How do mechanic’s liens work?

On Behalf of | Oct 15, 2019 | Contract Disputes |

When Ohio contract workers or other subcontractors or suppliers provide a service or item to someone else, they expect to get paid for it. So what do you do if that doesn’t happen and the money never makes its way to you? You can make a legal claim known as a mechanic’s lien.

FindLaw takes an in-depth look at how mechanic’s liens function, along with their overall purpose. Though states have differing laws to some degree, there are certain things that are required across the board. For example, as the supplier or subcontractor who is trying to get the lien, you must have given the homeowner notice that something was being contributed within 20-30 days of the contribution.

If you have given them this notification in advance and they have not paid, then you can file a “claim of a mechanic’s lien”. You must file it in the county that the unpaid-for property or item is currently located.

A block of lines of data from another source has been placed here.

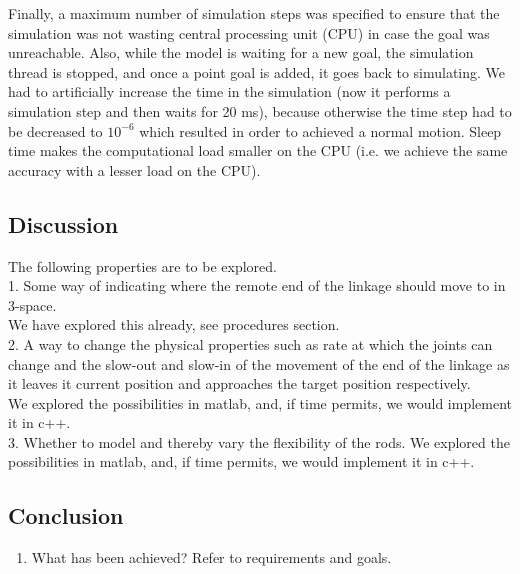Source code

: \documentclass[paper=a4, fontsize=11pt]{scrartcl} %
\numberwithin{equation}{section} %
\numberwithin{figure}{section} %
\numberwithin{table}{section} %
\begin{document}
Finally, a maximum number of simulation steps was specified to ensure that the simulation was not wasting central processing unit (CPU) in case the goal was unreachable. Also, while the model is waiting for a new goal, the simulation thread is stopped, and once a point goal is added, it goes back to simulating. We had to artificially increase the time in the simulation (now it performs a simulation step and then waits for 20 ms), because otherwise the time step had to be decreased to \(10^{-6}\) which resulted in order to achieved a normal motion. Sleep time makes the computational load smaller on the CPU (i.e. we achieve the same accuracy with a lesser load on the CPU). 
  
\subsection{Discussion}
The following properties are to be explored.\\

1. Some way of indicating where the remote end of the linkage should move to in 3-space.\\
We have explored this already, see procedures section.\\

2. A way to change the physical properties such as rate at which the joints can change and the slow-out and slow-in of the movement of the end of the linkage as it leaves it current position and approaches the target position respectively.\\
We explored the possibilities in matlab, and, if time permits, we would implement it in c++.\\


3. Whether to model and thereby vary the flexibility of the rods.
We explored the possibilities in matlab, and, if time permits, we would implement it in c++.\\



\subsection{Conclusion}

\begin{enumerate}
\item What has been achieved? Refer to requirements and goals.
\end{enumerate}
\end{document}
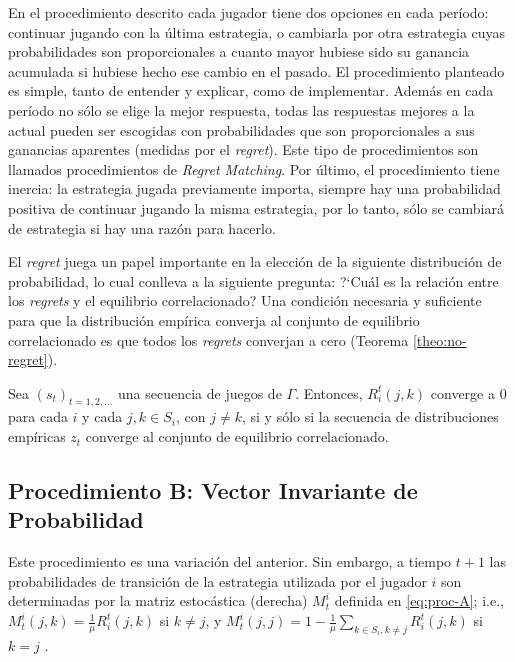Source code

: En el procedimiento descrito cada jugador tiene dos opciones en cada período: continuar jugando con la última estrategia, o cambiarla por otra estrategia cuyas probabilidades son proporcionales a cuanto mayor hubiese sido su ganancia acumulada si hubiese hecho ese cambio en el pasado. El procedimiento planteado es simple, tanto de entender y explicar, como de implementar. Además en cada período no sólo se elige la mejor respuesta, todas las respuestas mejores a la actual pueden ser escogidas con probabilidades que son proporcionales a sus ganancias aparentes (medidas por el \textit{regret}). Este tipo de procedimientos son llamados procedimientos de \textit{Regret Matching}. Por último, el procedimiento tiene inercia: la estrategia jugada previamente importa, siempre hay una probabilidad positiva de continuar jugando la misma estrategia, por lo tanto, sólo se cambiará de estrategia si hay una razón para hacerlo.

El \textit{regret} juega un papel importante en la elección de la siguiente distribución de probabilidad, lo cual conlleva a la siguiente pregunta: ?`Cuál es la relación entre los \textit{regrets} y el equilibrio correlacionado? Una condición necesaria y suficiente para que la distribución empírica converja al conjunto de equilibrio correlacionado es que todos los \textit{regrets} converjan a cero (Teorema \ref{theo:no-regret}).

\begin{theorem}
\label{theo:no-regret}
Sea $(s_t)_{t = 1, 2, ...}$ una secuencia de juegos de $\Gamma$.
Entonces, $R_i^t(j, k)$ converge a $0$ para cada $i$ y cada $j, k \in S_i$, con $j \neq k$, si y sólo si la secuencia de distribuciones empíricas $z_t$ converge al conjunto de equilibrio correlacionado.
\end{theorem}

\subsection*{Procedimiento B: Vector Invariante de Probabilidad}

Este procedimiento es una variación del anterior. Sin embargo, a tiempo $t+1$ las probabilidades de transición de la estrategia utilizada por el jugador $i$ son determinadas por la matriz estocástica (derecha) $M^i_t$ definida en \eqref{eq:proc-A}; i.e., $M^i_t(j,k)=\frac{1}{\mu}R^t_i(j,k)$ si $k\neq j$, y $M^i_t(j,j)=1-\frac{1}{\mu}\sum_{k\in S_i,k\neq j} R^t_i(j,k)$ si $k=j$ \cite[p.~1133]{bib:correlated-equilibrium}.

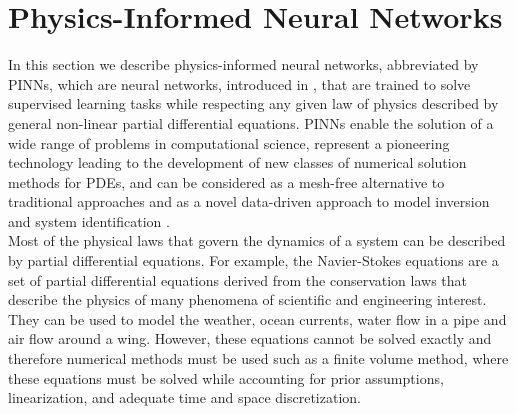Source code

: \section{Physics-Informed Neural Networks}
\label{ch1:sec4}

In this section we describe physics-informed neural networks, abbreviated by PINNs, which are neural networks, introduced in \cite{RaissiPerdikarisKarniadakisPart1:2017}, that are trained to solve supervised learning tasks while respecting any given law of physics described by general non-linear partial differential equations. PINNs enable the solution of a wide range of problems in computational science, represent a pioneering technology leading to the development of new classes of numerical solution methods for PDEs, and can be considered as a mesh-free alternative to traditional approaches and as a novel data-driven approach to model inversion and system identification \cite[p.~3]{RaissiPerdikarisKarniadakis:2019}. \\
Most of the physical laws that govern the dynamics of a system can be described by partial differential equations. For example, the Navier-Stokes equations are a set of partial differential equations derived from the conservation laws that describe the physics of many phenomena of scientific and engineering interest. They can be used to model the weather, ocean currents, water flow in a pipe and air flow around a wing. However, these equations cannot be solved exactly and therefore numerical methods must be used such as a finite volume method, where these equations must be solved while accounting for prior assumptions, linearization, and adequate time and space discretization. \\
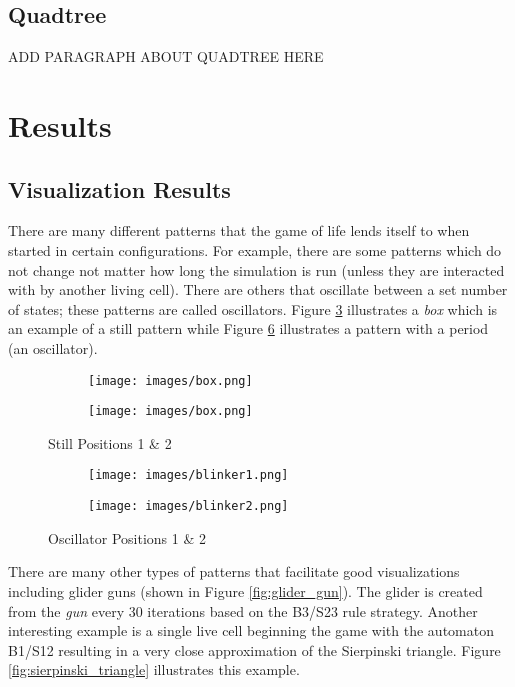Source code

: \documentclass[11pt]{article}
\begin{document}
\subsection*{Quadtree}
ADD PARAGRAPH ABOUT QUADTREE HERE

\section{Results}
\subsection{Visualization Results}
There are many different patterns that the game of life lends itself to when started in certain configurations.  For example, there are some patterns which do not change not matter how long the simulation is run (unless they are interacted with by another living cell).  There are others that oscillate between a set number of states; these patterns are called oscillators.  Figure \ref{fig:still} illustrates a \textit{box} which is an example of a still pattern while Figure \ref{fig:oscillator} illustrates a pattern with a period (an oscillator).
\begin{figure}[!ht]
	\centering
	\begin{subfigure}{.45\textwidth}
		\centering
  	  	\texttt{[image: images/box.png]}
  	  	\label{fig:box1}
	\end{subfigure}
	\begin{subfigure}{.45\textwidth}
  	  	\centering
  	  	\texttt{[image: images/box.png]}
  	  	\label{fig:box2}
	\end{subfigure}
	\caption{Still Positions 1 \& 2}
	\label{fig:still}
\end{figure}

\begin{figure}[!ht]
	\centering
	\begin{subfigure}{.45\textwidth}
		\centering
  	  	\texttt{[image: images/blinker1.png]}
  	  	\label{fig:blinker1}
	\end{subfigure}
	\begin{subfigure}{.45\textwidth}
  	  	\centering
  	  	\texttt{[image: images/blinker2.png]}
  	  	\label{fig:blinker2}
	\end{subfigure}
	\caption{Oscillator Positions 1 \& 2}
	\label{fig:oscillator}
\end{figure}

There are many other types of patterns that facilitate good visualizations including glider guns (shown in Figure \ref{fig:glider_gun}).  The glider is created from the \textit{gun} every 30 iterations based on the B3/S23 rule strategy.  Another interesting example is a single live cell beginning the game with the automaton B1/S12 resulting in a very close approximation of the Sierpinski triangle.  Figure \ref{fig:sierpinski_triangle} illustrates this example.
\end{document}
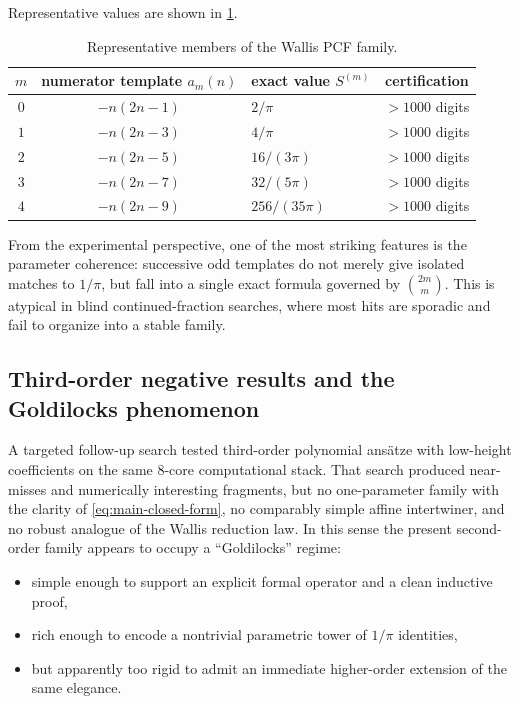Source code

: \documentclass[11pt,reqno]{amsart}
\theoremstyle{plain}
\theoremstyle{definition}
\theoremstyle{remark}
\begin{document}
Representative values are shown in \cref{tab:values}.

\begin{table}[ht]
\centering
\caption{Representative members of the Wallis PCF family.}\label{tab:values}
\begin{tabular}{@{}cclc@{}}
\toprule
$m$ & numerator template $a_m(n)$ & exact value $S^{(m)}$ & certification \\
\midrule
$0$ & $-n(2n-1)$ & $2/\pi$ & $>1000$ digits \\
$1$ & $-n(2n-3)$ & $4/\pi$ & $>1000$ digits \\
$2$ & $-n(2n-5)$ & $16/(3\pi)$ & $>1000$ digits \\
$3$ & $-n(2n-7)$ & $32/(5\pi)$ & $>1000$ digits \\
$4$ & $-n(2n-9)$ & $256/(35\pi)$ & $>1000$ digits \\
\bottomrule
\end{tabular}
\end{table}

From the experimental perspective, one of the most striking features is the parameter coherence: successive odd templates do not merely give isolated matches to $1/\pi$, but fall into a single exact formula governed by $\binom{2m}{m}$.  This is atypical in blind continued-fraction searches, where most hits are sporadic and fail to organize into a stable family.

\subsection{Third-order negative results and the Goldilocks phenomenon}

A targeted follow-up search tested third-order polynomial ansätze with low-height coefficients on the same 8-core computational stack.  That search produced near-misses and numerically interesting fragments, but no one-parameter family with the clarity of \eqref{eq:main-closed-form}, no comparably simple affine intertwiner, and no robust analogue of the Wallis reduction law.  In this sense the present second-order family appears to occupy a ``Goldilocks'' regime:
\begin{itemize}
  \item simple enough to support an explicit formal operator and a clean inductive proof,
  \item rich enough to encode a nontrivial parametric tower of $1/\pi$ identities,
  \item but apparently too rigid to admit an immediate higher-order extension of the same elegance.
\end{itemize}
\end{document}
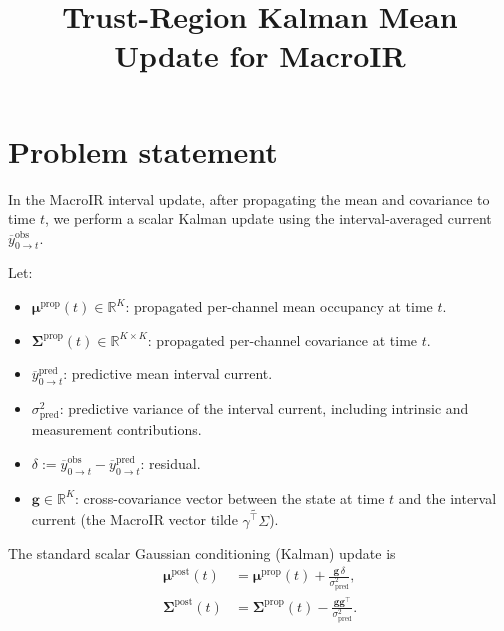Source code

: \documentclass[11pt]{article}
\title{Trust-Region Kalman Mean Update for MacroIR}
\author{}
\date{}
\begin{document}
\maketitle

\newcommand{\E}{\mathbb{E}}
\newcommand{\Var}{\operatorname{Var}}
\newcommand{\Cov}{\operatorname{Cov}}
\newcommand{\diag}{\operatorname{diag}}


\section{Problem statement}

In the MacroIR interval update, after propagating the mean and covariance to
time \(t\), we perform a scalar Kalman update using the interval-averaged
current \(\overline{y}^{\text{obs}}_{0\to t}\).

Let:
\begin{itemize}
  \item \(\boldsymbol{\mu}^{\text{prop}}(t)\in\mathbb{R}^K\): propagated
        per-channel mean occupancy at time \(t\).
  \item \(\boldsymbol{\Sigma}^{\text{prop}}(t)\in\mathbb{R}^{K\times K}\):
        propagated per-channel covariance at time \(t\).
  \item \(\overline{y}^{\text{pred}}_{0\to t}\): predictive mean interval
        current.
  \item \(\sigma^2_{\text{pred}}\): predictive variance of the interval
        current, including intrinsic and measurement contributions.
  \item \(\delta := \overline{y}^{\text{obs}}_{0\to t} -
        \overline{y}^{\text{pred}}_{0\to t}\): residual.
  \item \(\mathbf{g} \in \mathbb{R}^K\): cross-covariance vector between the
        state at time \(t\) and the interval current
        (the MacroIR vector tilde \(\widetilde{\gamma^\top\Sigma}\)).
\end{itemize}

The standard scalar Gaussian conditioning (Kalman) update is
\begin{align}
  \boldsymbol{\mu}^{\text{post}}(t)
  &=
  \boldsymbol{\mu}^{\text{prop}}(t)
  +
  \frac{\mathbf{g}\,\delta}{\sigma^2_{\text{pred}}},
  \label{eq:std-mean-update}
  \\
  \boldsymbol{\Sigma}^{\text{post}}(t)
  &=
  \boldsymbol{\Sigma}^{\text{prop}}(t)
  -
  \frac{\mathbf{g}\mathbf{g}^\top}{\sigma^2_{\text{pred}}}.
  \label{eq:std-cov-update}
\end{align}
\end{document}
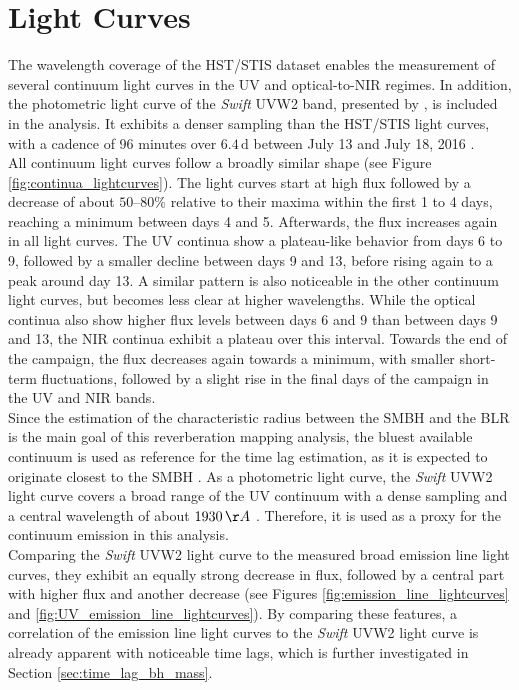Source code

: \newpage
\section{Light Curves}
\label{sec:lightcurves}

The wavelength coverage of the HST/STIS dataset enables the measurement of several continuum light curves in the UV and optical-to-NIR regimes. In addition, the photometric light curve of the \textit{Swift} UVW2 band, presented by \cite{mchardy2018x}, is included in the analysis. It exhibits a denser sampling than the HST/STIS light curves, with a cadence of 96 minutes over $6.4\,\mathrm{d}$ between July 13 and July 18, 2016 \parencite{mchardy2018x}.\\ 
All continuum light curves follow a broadly similar shape (see Figure \ref{fig:continua_lightcurves}). The light curves start at high flux followed by a decrease of about $50$--$80\%$ relative to their maxima within the first 1 to 4 days, reaching a minimum between days 4 and 5. Afterwards, the flux increases again in all light curves. The UV continua show a plateau-like behavior from days 6 to 9, followed by a smaller decline between days 9 and 13, before rising again to a peak around day 13. A similar pattern is also noticeable in the other continuum light curves, but becomes less clear at higher wavelengths. While the optical continua also show higher flux levels between days 6 and 9 than between days 9 and 13, the NIR continua exhibit a plateau over this interval. Towards the end of the campaign, the flux decreases again towards a minimum, with smaller short-term fluctuations, followed by a slight rise in the final days of the campaign in the UV and NIR bands. \\
Since the estimation of the characteristic radius between the SMBH and the BLR is the main goal of this reverberation mapping analysis, the bluest available continuum is used as reference for the time lag estimation, as it is expected to originate closest to the SMBH \parencite{peterson1993}. As a photometric light curve, the \textit{Swift} UVW2 light curve covers a broad range of the UV continuum with a dense sampling and a central wavelength of about $1930\,\AA$ \parencite{mchardy2018x}. Therefore, it is used as a proxy for the continuum emission in this analysis. \\
Comparing the \textit{Swift} UVW2 light curve to the measured  broad emission line light curves, they exhibit an equally strong decrease in flux, followed by a central part with higher flux and another decrease (see Figures \ref{fig:emission_line_lightcurves} and \ref{fig:UV_emission_line_lightcurves}). By comparing these features, a correlation of the emission line light curves to the \textit{Swift} UVW2 light curve is already apparent with noticeable time lags, which is further investigated in Section \ref{sec:time_lag_bh_mass}.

After this lien has been filed, you and the property owner have between 2 and 6 months to attempt to work out a solution on your own. Unfortunately, there are some cases in which the property owner will continue to refuse paying you what they owe. These are the situations in which it may be unavoidable for you to file a lawsuit and take them to court.

Collecting on debts that are owed to you can be a stressful and difficult process. Having legal support as you take the case to court may be something that you find beneficial, so you may wish to consider it.